Posts tagged: community
January 18, 2012

Bits and Bobs

  • One of my projects for the new year is to give my cubicle a makeover. If I can’t manage to get together all the ingredients myself, I’m loving these terrarium kits on Etsy.

  • Have you ever taken an e-course? Have you wanted to? I’m taking Susannah Conway’s Unravelling course and loving it, and my mind’s been percolating away at what a Pink of Perfection e-course would look like. Would you be interested? What would you want to see covered? I’d love to hear your thoughts on this.

  • I’ve been searching for a Cathrineholm teapot, and this might be a perfect stand-in until I find the perfect one. (How much do you love that the name of this Etsy store is During Quiet Time?)
  • Do you know of a charity that helps provide low-income girls and young women with access to tutors, mentors, college scholarship money, and other resources that help level the educational playing field? Please tell me–Pink of Perfection wants to give them money!
August 12, 2011

Jennie’s Peanut Butter Pie

I don’t know Jennie. But I know the reliable warmth of her writing and her creative recipes, and I’ve thought about her more this week that many of my real-life friends. Jennie’s husband died.

Just writing that makes me feel like I’ve been punched in the stomach.

People like me, who love Jennie through the fibers of the internet, have felt achingly helpless. But I read her lastest post and felt grateful for some direction:

For those asking what they can do to help my healing process, make a peanut butter pie this Friday and share it with someone you love. Then hug them like there’s no tomorrow because today is the only guarantee we can count on.

Pie I can do.

I went to the grocery store this morning for the ingredients, and came home to bake. I tried to be mindful as I was mixing. Before this unimaginable news, I had been thinking about what it means to be married, how to share your life with someone and uphold the promises you make. I had been wondering about timing, and when to take the next steps in life. When is it time to buy a house? To have a baby? To take that trip we’ve been putting off? As I botched the cookie crust and struggled to spread the melted chocolate I thought, This is love. Making mistakes and making a mess. And extending the whole sticky mess as an offering.

If we walked around all the time, aware that at any moment our time with the people we love most could almost be up, it would drive us insane. So there must be some line we can walk, one where we are filled up with gratitude and so much joy for how lucky we are, but without making ourselves crazy over how fragile life is.

The pie smells delicious, and it’s sitting in the refrigerator right now. Tonight I’ll carry it upstate on a long train ride, resting securely on my lap. I’ll cut into the whole mess and watch it fall apart when the crust doesn’t hold, then pass out slices to old friends and my guy. And then we’ll dig in.

Time’s a wastin’.

Continue reading “Jennie’s Peanut Butter Pie” »

February 17, 2011

Soup Swap

My mom always had a knack for parties. There was my dress-as-your-favorite Barbie birthday party (peaches and cream, naturally) and, before my time, the teddy bear picnic my sister still talks about. But one of my happiest childhood memories was the cookie swap we had one Christmas. I remember the rustling plaid taffeta of little girl party dresses and our dining room table covered with cookies and three-tiered silver trays. That was when I tried my first rosette, brought by a classmate and her grandmother: light as air, whisper thin, and dusted with powdered sugar. I was in heaven.

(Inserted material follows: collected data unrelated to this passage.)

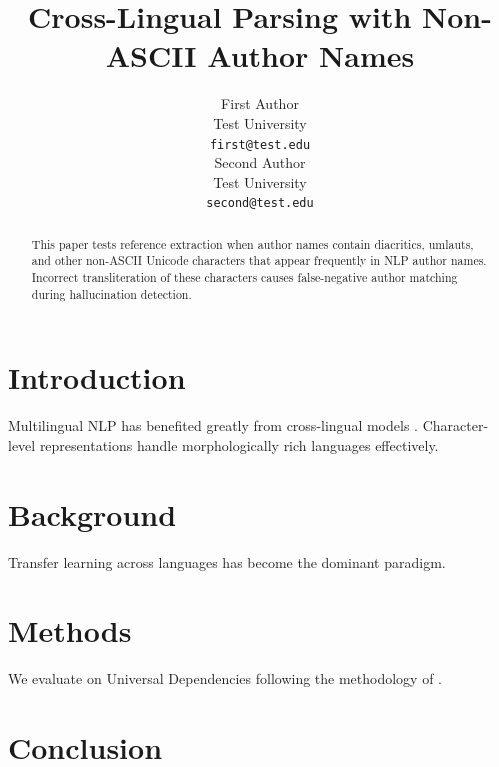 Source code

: \documentclass[11pt]{article}
\title{Cross-Lingual Parsing with Non-ASCII Author Names}
\author{First Author \\
  Test University \\
  \texttt{first@test.edu} \\\And
  Second Author \\
  Test University \\
  \texttt{second@test.edu} \\}
\begin{document}
\maketitle

\begin{abstract}
This paper tests reference extraction when author names contain diacritics,
umlauts, and other non-ASCII Unicode characters that appear frequently in
NLP author names. Incorrect transliteration of these characters causes
false-negative author matching during hallucination detection.
\end{abstract}

\section{Introduction}
\lipsum[1-2]
Multilingual NLP has benefited greatly from cross-lingual models
\cite{schuetze-1992-dimensions,sogaard-2011-semisupervised,nivre-etal-2016-universal}.
Character-level representations \cite{bojanowski-etal-2017-enriching} handle
morphologically rich languages effectively.

\lipsum[3-4]

\section{Background}
\lipsum[5-7]
Transfer learning across languages \cite{conneau-etal-2020-unsupervised,wu-dredze-2019-beto}
has become the dominant paradigm.

\lipsum[8-9]

\section{Methods}
\lipsum[10-12]
We evaluate on Universal Dependencies \cite{nivre-etal-2016-universal}
following the methodology of \cite{sogaard-2011-semisupervised}.

\lipsum[13-14]

\section{Conclusion}
\lipsum[15]



\end{document}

Without the grand silver and taffeta party atmosphere, a soup swap is founded on the same idea: every attendee brings something and gets to go home with something else. In this case, I piggybacked on my book club meeting (Angle of Repose, if you’re curious), and asked everyone to bring two 4-cup containers of soup.  We then went around in a circle, each person nabbing their first soup choice. Then we reversed the order of picking for the second choice.

I love the feeling of a wholesome meal just waiting and ready to go in the freezer. In fact, my second favorite part of making soup is freezing half of it (who says you can’t have your soup and eat it, too?). But there is something especially nice when someone else has made that meal that waiting for you, nearly as comforting as when your mother tricks out your freezer herself. Because of our soup swap, I had a wonderfully spicy chicken sausage, chard, and black-eyed pea soup one day when the cupboards were bare. And still, a a vegetable soup awaits for some night when exhaustion and hunger rule with an iron fist. In other words, some night very soon.

There’s a debate in our culture abut what really makes us happy, which is summarized by, on the one hand, the book On the Road and, on the other, the movie It’s a Wonderful Life. The former celebrates the life of freedom and adventure. The latter celebrates roots and connections. Research over the past thirty years makes it clear that what the inner mind really wants is connection. It’s a Wonderful Life was right. Joining a group that meets just once a month produces the same increase in happiness as doubling your income.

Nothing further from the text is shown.